▸ Records for this exercise

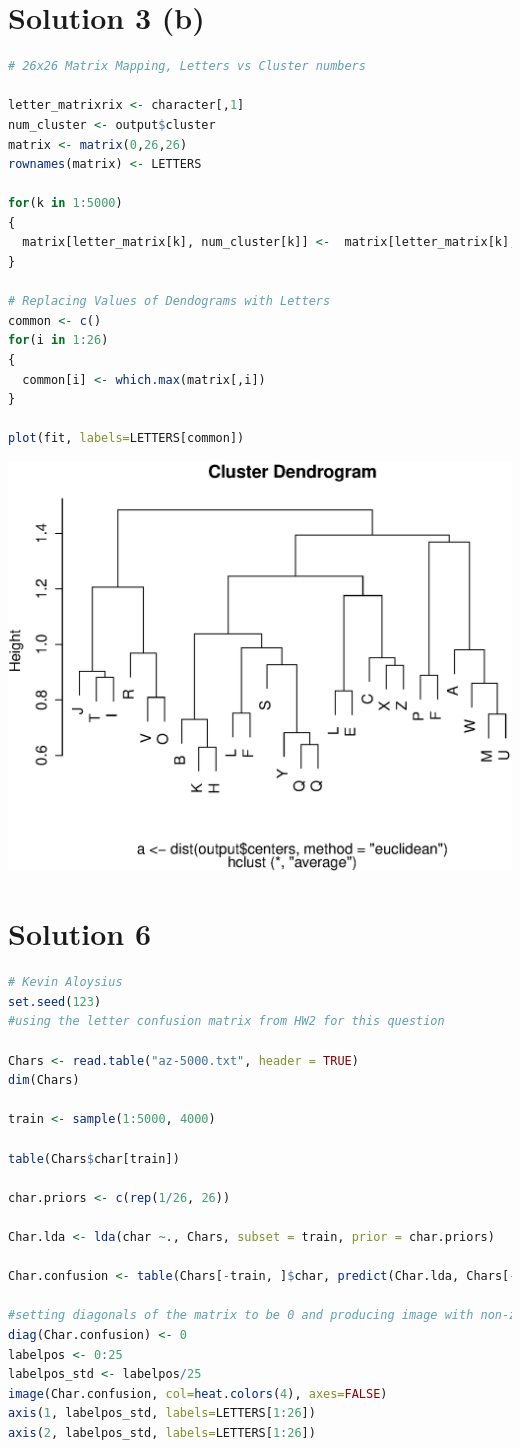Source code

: \documentclass[a4paper,20pt]{article}
\begin{document}
\section*{Solution 3 (b)}
\begin{lstlisting}[language = R]
# 26x26 Matrix Mapping, Letters vs Cluster numbers

letter_matrixrix <- character[,1]
num_cluster <- output$cluster 
matrix <- matrix(0,26,26)
rownames(matrix) <- LETTERS

for(k in 1:5000)
{ 
  matrix[letter_matrix[k], num_cluster[k]] <-  matrix[letter_matrix[k], num_cluster[k]] + 1
}

# Replacing Values of Dendograms with Letters
common <- c()
for(i in 1:26)
{
  common[i] <- which.max(matrix[,i])
}

plot(fit, labels=LETTERS[common])
\end{lstlisting}
\begin{center}
\includegraphics[scale=0.7]{dendogram_letters.eps}
\end{center}
\newpage
\section*{Solution 6}
\begin{lstlisting}[language = R]
# Kevin Aloysius
set.seed(123)
#using the letter confusion matrix from HW2 for this question

Chars <- read.table("az-5000.txt", header = TRUE) 
dim(Chars) 

train <- sample(1:5000, 4000) 

table(Chars$char[train]) 

char.priors <- c(rep(1/26, 26)) 

Char.lda <- lda(char ~., Chars, subset = train, prior = char.priors) 

Char.confusion <- table(Chars[-train, ]$char, predict(Char.lda, Chars[-train, ])$class)

#setting diagonals of the matrix to be 0 and producing image with non-zero entries colored
diag(Char.confusion) <- 0
labelpos <- 0:25
labelpos_std <- labelpos/25
image(Char.confusion, col=heat.colors(4), axes=FALSE)
axis(1, labelpos_std, labels=LETTERS[1:26])
axis(2, labelpos_std, labels=LETTERS[1:26])
\end{lstlisting}
\end{document}
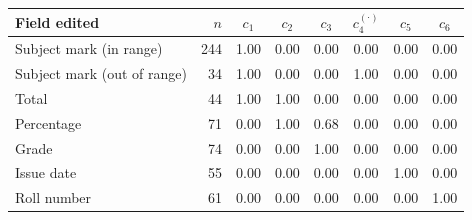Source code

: \begin{tabular}{lrcccccc}
\toprule
Field edited & $n$ & $c_{1}$ & $c_{2}$ & $c_{3}$ & $c_{4}^{(\cdot)}$ & $c_{5}$ & $c_{6}$\\
\midrule
Subject mark (in range) & 244 & 1.00 & 0.00 & 0.00 & 0.00 & 0.00 & 0.00\\
Subject mark (out of range) & 34 & 1.00 & 0.00 & 0.00 & 1.00 & 0.00 & 0.00\\
Total & 44 & 1.00 & 1.00 & 0.00 & 0.00 & 0.00 & 0.00\\
Percentage & 71 & 0.00 & 1.00 & 0.68 & 0.00 & 0.00 & 0.00\\
Grade & 74 & 0.00 & 0.00 & 1.00 & 0.00 & 0.00 & 0.00\\
Issue date & 55 & 0.00 & 0.00 & 0.00 & 0.00 & 1.00 & 0.00\\
Roll number & 61 & 0.00 & 0.00 & 0.00 & 0.00 & 0.00 & 1.00\\
\bottomrule
\end{tabular}
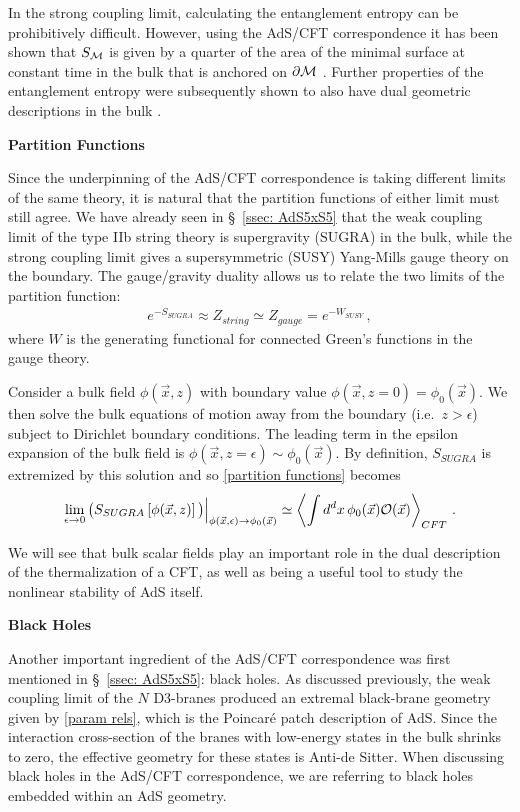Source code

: \documentclass[../PhD.tex]{subfiles}
\begin{document}
In the strong coupling limit, calculating the entanglement entropy can be prohibitively difficult. However, using the AdS/CFT correspondence it has been shown that $S_{\mathcal M}$ is given by a quarter of the area of the minimal surface at constant time in the bulk that is anchored on $\partial \mathcal M$ \cite{hep-th/0603001}. Further properties of the entanglement entropy were subsequently shown to also have dual geometric descriptions in the bulk \cite{1304.4926}.

{\bf Partition Functions}

Since the underpinning of the AdS/CFT correspondence is taking different limits of the same theory, it is natural that the partition functions of either limit must still agree. We have already seen in \S~\!\ref{ssec: AdS5xS5} that the weak coupling limit of the type IIb string theory is supergravity (SUGRA) in the bulk, while the strong coupling limit gives a supersymmetric (SUSY) Yang-Mills gauge theory on the boundary. The gauge/gravity duality allows us to relate the two limits of the partition function:
\begin{align}
\label{partition functions}
e^{-S_{SUGRA}} \approx Z_{string} \simeq Z_{gauge} = e^{-W_{SUSY}} \, ,
\end{align}
where $W$ is the generating functional for connected Green's functions in the gauge theory.

Consider a bulk field $\phi(\vec x,z)$ with boundary value $\phi(\vec x, z=0) = \phi_0 (\vec x)$. We then solve the bulk equations of motion away from the boundary (i.e.~$z > \epsilon$) subject to Dirichlet boundary conditions. The leading term in the epsilon expansion of the bulk field is $\phi(\vec x, z=\epsilon) \sim \phi_0(\vec x)$. By definition, $S_{SUGRA}$ is extremized by this solution and so \eqref{partition functions} becomes \cite{hep-th/9802109, hep-th/9802150}
\begin{align}
\label{ads/cft duality}
\lim_{\epsilon \to 0} \big( S_{SUGRA} \left[ \phi(\vec x, z) \right] \big) \Big|_{\phi (\vec x, \epsilon) \to \phi_0(\vec x)} \simeq \left\langle \int d^dx \, \phi_0(\vec x) \mathcal O(\vec x) \right\rangle_{CFT} \, .
\end{align}

We will see that bulk scalar fields play an important role in the dual description of the thermalization of a CFT, as well as being a useful tool to study the nonlinear stability of AdS itself. 

{\bf Black Holes}

Another important ingredient of the AdS/CFT correspondence was first mentioned in \S~\!\ref{ssec: AdS5xS5}: black holes. As discussed previously, the weak coupling limit of the $N$ D3-branes produced an extremal black-brane geometry given by \eqref{param rels}, which is the Poincar\'e patch description of AdS. Since the interaction cross-section of the branes with low-energy states in the bulk shrinks to zero, the effective geometry for these states is Anti-de Sitter. When discussing black holes in the AdS/CFT correspondence, we are referring to black holes embedded within an AdS geometry. 
\end{document}
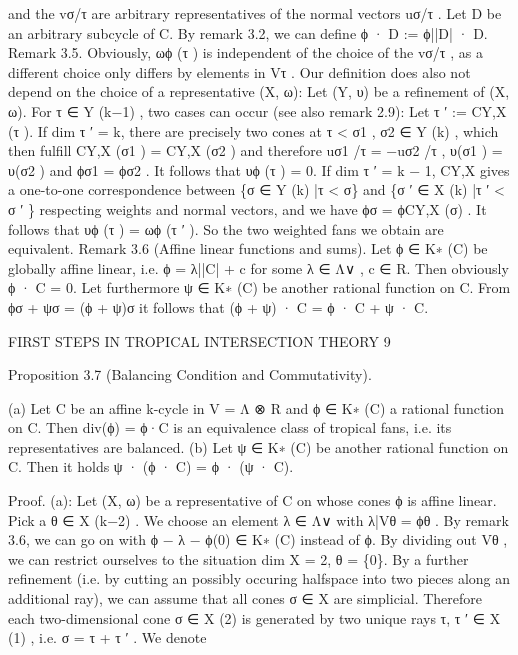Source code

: \documentclass[
  11pt,
]{article}
\newenvironment{Shaded}{}{}
\newcommand{\NormalTok}[1]{#1}
\begin{document}
\begin{Shaded}
\begin{Highlighting}[]
\NormalTok{and the vσ/τ are arbitrary representatives of the normal vectors uσ/τ .}
\NormalTok{Let D be an arbitrary subcycle of C. By remark 3.2, we can define ϕ · D := ϕ||D| · D.}
\NormalTok{Remark 3.5. Obviously, ωϕ (τ ) is independent of the choice of the vσ/τ , as a different}
\NormalTok{choice only differs by elements in Vτ .}
\NormalTok{Our definition does also not depend on the choice of a representative (X, ω): Let (Y, υ)}
\NormalTok{be a refinement of (X, ω). For τ ∈ Y (k−1) , two cases can occur (see also remark 2.9):}
\NormalTok{Let τ ′ := CY,X (τ ). If dim τ ′ = k, there are precisely two cones at τ \textless{} σ1 , σ2 ∈ Y (k) ,}
\NormalTok{which then fulfill CY,X (σ1 ) = CY,X (σ2 ) and therefore uσ1 /τ = −uσ2 /τ , υ(σ1 ) = υ(σ2 )}
\NormalTok{and ϕσ1 = ϕσ2 . It follows that υϕ (τ ) = 0. If dim τ ′ = k − 1, CY,X gives a one{-}to{-}one}
\NormalTok{correspondence between \{σ ∈ Y (k) |τ \textless{} σ\} and \{σ ′ ∈ X (k) |τ ′ \textless{} σ ′ \} respecting weights}
\NormalTok{and normal vectors, and we have ϕσ = ϕCY,X (σ) . It follows that υϕ (τ ) = ωϕ (τ ′ ). So the}
\NormalTok{two weighted fans we obtain are equivalent.}
\NormalTok{Remark 3.6 (Affine linear functions and sums). Let ϕ ∈ K∗ (C) be globally affine linear,}
\NormalTok{i.e. ϕ = λ||C| + c for some λ ∈ Λ∨ , c ∈ R. Then obviously ϕ · C = 0.}
\NormalTok{Let furthermore ψ ∈ K∗ (C) be another rational function on C. From ϕσ + ψσ = (ϕ + ψ)σ}
\NormalTok{it follows that (ϕ + ψ) · C = ϕ · C + ψ · C.}

\NormalTok{                        FIRST STEPS IN TROPICAL INTERSECTION THEORY                          9}


\NormalTok{Proposition 3.7 (Balancing Condition and Commutativity).}

\NormalTok{   (a) Let C be an affine k{-}cycle in V = Λ ⊗ R and ϕ ∈ K∗ (C) a rational function on C.}
\NormalTok{       Then div(ϕ) = ϕ·C is an equivalence class of tropical fans, i.e. its representatives}
\NormalTok{       are balanced.}
\NormalTok{   (b) Let ψ ∈ K∗ (C) be another rational function on C. Then it holds ψ · (ϕ · C) =}
\NormalTok{       ϕ · (ψ · C).}


\NormalTok{Proof. (a): Let (X, ω) be a representative of C on whose cones ϕ is affine linear. Pick a}
\NormalTok{θ ∈ X (k−2) . We choose an element λ ∈ Λ∨ with λ|Vθ = ϕθ . By remark 3.6, we can go}
\NormalTok{on with ϕ − λ − ϕ(0) ∈ K∗ (C) instead of ϕ. By dividing out Vθ , we can restrict ourselves}
\NormalTok{to the situation dim X = 2, θ = \{0\}.}
\NormalTok{By a further refinement (i.e. by cutting an possibly occuring halfspace into two pieces}
\NormalTok{along an additional ray), we can assume that all cones σ ∈ X are simplicial. Therefore}
\NormalTok{each two{-}dimensional cone σ ∈ X (2) is generated by two unique rays τ, τ ′ ∈ X (1) , i.e.}
\NormalTok{σ = τ + τ ′ . We denote}


\end{Highlighting}
\end{Shaded}
\end{document}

▸ Description of the task
In the data above, find the line with "rownames(matrix) <- LETTERS" and the line with "set.seed(123)". Retype both, plus every line between them, exactly.

▸ Reply to the exercise
rownames(matrix) <- LETTERS

for(k in 1:5000)
{ 
  matrix[letter_matrix[k], num_cluster[k]] <-  matrix[letter_matrix[k], num_cluster[k]] + 1
}

# Replacing Values of Dendograms with Letters
common <- c()
for(i in 1:26)
{
  common[i] <- which.max(matrix[,i])
}

plot(fit, labels=LETTERS[common])
\end{lstlisting}
\begin{center}
\includegraphics[scale=0.7]{dendogram_letters.eps}
\end{center}
\newpage
\section*{Solution 6}
\begin{lstlisting}[language = R]
# Kevin Aloysius
set.seed(123)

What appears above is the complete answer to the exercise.